Quid du Deathgrind ? Haha, t’es mignon, retourne t’asseoir. Tout ce que t’auras, c’est un peu de Noise Rock, un peu de
Melvins, un poil de
The Jesus Lizard, et
beaucoup trop de
Converge. Ben voyons. C’est vrai qu’on avait bien besoin d’un n-ième clone de Jacob Bannon dans nos bacs à disques…
J’ai toujours cherché du bon (des excuses ?) chez
Full of Hell, même quand il commençait à faire du hors-piste – et à se vautrer. Après tout, il fait partie de mes chouchous, je suis prêt à tout lui pardonner.

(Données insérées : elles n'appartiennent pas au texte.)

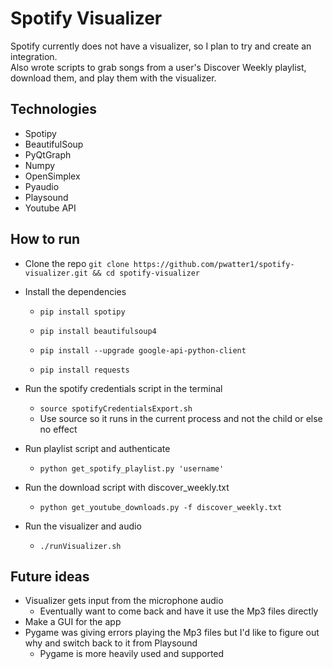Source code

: # Spotify Visualizer

Spotify currently does not have a visualizer, so I plan to try and create an integration. <br/>
Also wrote scripts to grab songs from a user's Discover Weekly playlist, download them, and play them with the visualizer.

## Technologies
- Spotipy
- BeautifulSoup
- PyQtGraph
- Numpy 
- OpenSimplex
- Pyaudio
- Playsound
- Youtube API

## How to run
- Clone the repo `git clone https://github.com/pwatter1/spotify-visualizer.git && cd spotify-visualizer`
- Install the dependencies
	- `pip install spotipy`

	- `pip install beautifulsoup4`

	- `pip install --upgrade google-api-python-client`

	- `pip install requests`

- Run the spotify credentials script in the terminal
	- `source spotifyCredentialsExport.sh`
	- Use source so it runs in the current process and not the child or else no effect
- Run playlist script and authenticate 
	- `python get_spotify_playlist.py 'username'`
- Run the download script with discover_weekly.txt
	- `python get_youtube_downloads.py -f discover_weekly.txt`
- Run the visualizer and audio
	- `./runVisualizer.sh`
	
## Future ideas
- Visualizer gets input from the microphone audio
	- Eventually want to come back and have it use the Mp3 files directly
- Make a GUI for the app
- Pygame was giving errors playing the Mp3 files but I'd like to figure out why and switch back to it from Playsound
	- Pygame is more heavily used and supported
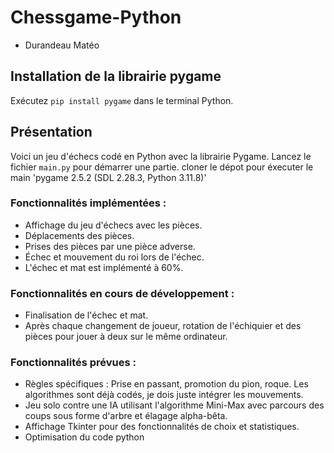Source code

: # Chessgame-Python
- Durandeau Matéo

## Installation de la librairie pygame

Exécutez `pip install pygame` dans le terminal Python.


## Présentation

Voici un jeu d'échecs codé en Python avec la librairie Pygame. Lancez le fichier `main.py` pour démarrer une partie.
cloner le dépot pour éxecuter le main
'pygame 2.5.2 (SDL 2.28.3, Python 3.11.8)'

### Fonctionnalités implémentées : 
- Affichage du jeu d'échecs avec les pièces.
- Déplacements des pièces.
- Prises des pièces par une pièce adverse.
- Échec et mouvement du roi lors de l'échec.
- L'échec et mat est implémenté à 60%.

### Fonctionnalités en cours de développement : 
- Finalisation de l'échec et mat.
- Après chaque changement de joueur, rotation de l'échiquier et des pièces pour jouer à deux sur le même ordinateur.

### Fonctionnalités prévues : 
- Règles spécifiques : Prise en passant, promotion du pion, roque. Les algorithmes sont déjà codés, je dois juste intégrer les mouvements.
- Jeu solo contre une IA utilisant l'algorithme Mini-Max avec parcours des coups sous forme d'arbre et élagage alpha-bêta.
- Affichage Tkinter pour des fonctionnalités de choix et statistiques.
- Optimisation du code python
  
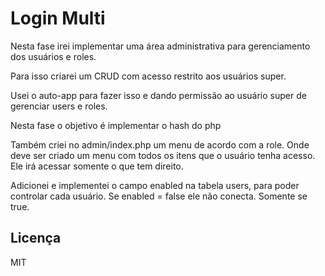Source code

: # Login Multi

Nesta fase irei implementar uma área administrativa para gerenciamento dos usuários e roles.

Para isso criarei um CRUD com acesso restrito aos usuários super.

Usei o auto-app para fazer isso e dando permissão ao usuário super de gerenciar users e roles.

Nesta fase o objetivo é implementar o hash do php

Também criei no admin/index.php um menu de acordo com a role.
Onde deve ser criado um menu com todos os itens que o usuário tenha acesso.
Ele irá acessar somente o que tem direito.

Adicionei e implementei o campo enabled na tabela users, para poder controlar cada usuário.
Se enabled = false ele não conecta. Somente se true.

## Licença

MIT
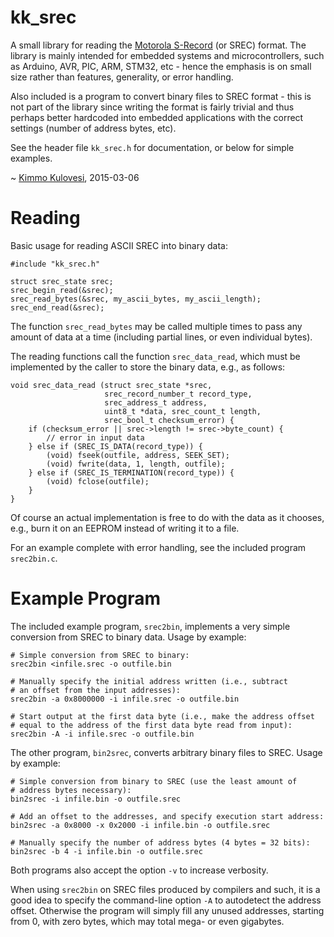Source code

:kk_srec
=======

A small library for reading the
[Motorola S-Record](http://en.wikipedia.org/wiki/SREC_(file_format))
(or SREC) format. The library is mainly intended for embedded systems and microcontrollers, such as Arduino, AVR, PIC, ARM, STM32, etc - hence the
emphasis is on small size rather than features, generality, or error handling.

Also included is a program to convert binary files to SREC format - this
is not part of the library since writing the format is fairly trivial and
thus perhaps better hardcoded into embedded applications with the correct
settings (number of address bytes, etc).

See the header file `kk_srec.h` for documentation, or below for simple examples.

~ [Kimmo Kulovesi](http://arkku.com/), 2015-03-06

Reading
=======

Basic usage for reading ASCII SREC into binary data:

    #include "kk_srec.h"
     
    struct srec_state srec;
    srec_begin_read(&srec);
    srec_read_bytes(&srec, my_ascii_bytes, my_ascii_length);
    srec_end_read(&srec);

The function `srec_read_bytes` may be called multiple times to pass any
amount of data at a time (including partial lines, or even individual bytes).

The reading functions call the function `srec_data_read`, which must be
implemented by the caller to store the binary data, e.g., as follows:

    void srec_data_read (struct srec_state *srec,
                         srec_record_number_t record_type,
                         srec_address_t address,
                         uint8_t *data, srec_count_t length,
                         srec_bool_t checksum_error) {
        if (checksum_error || srec->length != srec->byte_count) {
            // error in input data
        } else if (SREC_IS_DATA(record_type)) {
            (void) fseek(outfile, address, SEEK_SET);
            (void) fwrite(data, 1, length, outfile);
        } else if (SREC_IS_TERMINATION(record_type)) {
            (void) fclose(outfile);
        }
    }

Of course an actual implementation is free to do with the data as it chooses,
e.g., burn it on an EEPROM instead of writing it to a file.

For an example complete with error handling, see the included program
`srec2bin.c`.


Example Program
===============

The included example program, `srec2bin`, implements a very simple conversion
from SREC to binary data. Usage by example:

    # Simple conversion from SREC to binary:
    srec2bin <infile.srec -o outfile.bin

    # Manually specify the initial address written (i.e., subtract
    # an offset from the input addresses):
    srec2bin -a 0x8000000 -i infile.srec -o outfile.bin

    # Start output at the first data byte (i.e., make the address offset
    # equal to the address of the first data byte read from input):
    srec2bin -A -i infile.srec -o outfile.bin

The other program, `bin2srec`, converts arbitrary binary files to SREC.
Usage by example:

    # Simple conversion from binary to SREC (use the least amount of
    # address bytes necessary):
    bin2srec -i infile.bin -o outfile.srec

    # Add an offset to the addresses, and specify execution start address:
    bin2srec -a 0x8000 -x 0x2000 -i infile.bin -o outfile.srec

    # Manually specify the number of address bytes (4 bytes = 32 bits):
    bin2srec -b 4 -i infile.bin -o outfile.srec

Both programs also accept the option `-v` to increase verbosity.

When using `srec2bin` on SREC files produced by compilers and such,
it is a good idea to specify the command-line option `-A` to autodetect
the address offset. Otherwise the program will simply fill any unused
addresses, starting from 0, with zero bytes, which may total mega- or
even gigabytes.

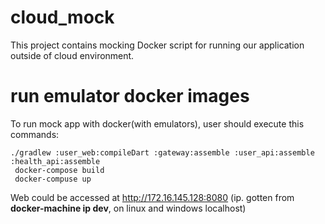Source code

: # cloud_mock
This project contains mocking Docker script for running our application outside of cloud environment. 

# run emulator docker images

To run mock app with docker(with emulators), user should execute this commands:

    ./gradlew :user_web:compileDart :gateway:assemble :user_api:assemble :health_api:assemble
     docker-compose build
     docker-compuse up

Web could be accessed at http://172.16.145.128:8080 (ip. gotten from **docker-machine ip dev**, on linux and windows localhost)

D’autant que je n’avais, à l'époque en tout cas, jamais croisé la route d’une formation mêlant, avec succès, Grindcore, Noise et influences toujours plus extrêmes. J’espérais naïvement pouvoir m’infliger un nouveau disque de la trempe de ses collaborations avec
Merzbow et
The Body (je parle de la première, dans ce cas précis). Un peu fou ? Surtout très con ! Le groupe s’appliquant à s’éloigner de ses racines depuis bientôt dix ans, j'étais vraiment dans le déni complet… Bravo, les gars, avec
«Coagulated Bliss», vous n'êtes plus que l'ombre de vous-mêmes.
C’est un mauvais
Full of Hell, mais surtout un mauvais disque. Vingt-cinq minutes de roue libre, qui en paraissent le double, dont un quart (!) sont dévolues à «Bleeding Horizon», poursuivant la tradition du remplissage éhonté en tartinant négligemment son Sludge de destockeur pendant six longues minutes.. Où il ne se passe strictement rien. Du bruit blanc eut été plus agréable, et certainement plus pertinent. Sans déconner, même les titres les plus violents (présents sur la seconde moitié de l’opus), n’arrivent jamais à être vraiment mordants («Vomiting Glass», «Vacuous Dose»). Comme je l’évoquais plus haut, le son très lisse, bien lustré de l’ensemble n’aide vraiment pas l’album à décoller, ou à me tirer de ma torpeur.
«Coagulated Bliss» ronronne gentiment. «Doors to Mental Agony», par exemple : ces accentuations de temps aux toms, tribalisantes sur les bords, le gros bordel final à base d’accélération bienvenue sur lit de hurlements, se retrouvent complètement étouffés par cette production arasée, passe-partout – surtout lorsqu’on la compare à celles des précédents disques,
«Garden of Burning Apparitions » mis à part. Passons rapidement sur les
featurings anecdotiques, puisque ni Ross Dolan («Gasping Dust»), ni Jacob Bannon («Malformed Ligature », évidemment le titre le plus
Converge-compatible de l’album) n’arrivent à sortir leur épingle du jeu, tant ce dernier disque nivèle par le bas. Parties bourre-pif isolées,
«Coagulated Bliss» me fait l’effet d’un patchwork bien triste, qui n’est cohérent que par son indigence. Pire encore, les incursions Noise apparaissent plus putassières que jamais, introduites au forceps dans des compositions qui n'en avaient vraiment pas besoin. Bref, pas grand chose à sauver, ni à se mettre sous la dent, pour qui garde en mémoire les débuts de
Full of Hell.
«Coagulated Bliss» est un peu l'oraison funèbre du Death/Grind si caractéristique du groupe, ensevelissant un bien beau cercueil sous un monceau de poncifs et de riffs éculés. Je ne vais pas faire semblant d'être triste, le deuil fut très court : les productions des Tennesséen de
Knoll comblent déjà largement le vide laissé par Dylan Walker et sa clique - je vous encourage d'ailleurs à vous pencher sur
"As Spoken", pur bijou sorti ce début d'année. La rupture est consommée. Si
Full of Hell se recycle dans ce genre de pignole, je me contenterai de suivre leurs pérégrinations futures de très, très loin. Si les clones de
Converge sont légion, les groupes autrement plus intéressants le sont également. Quel dommage.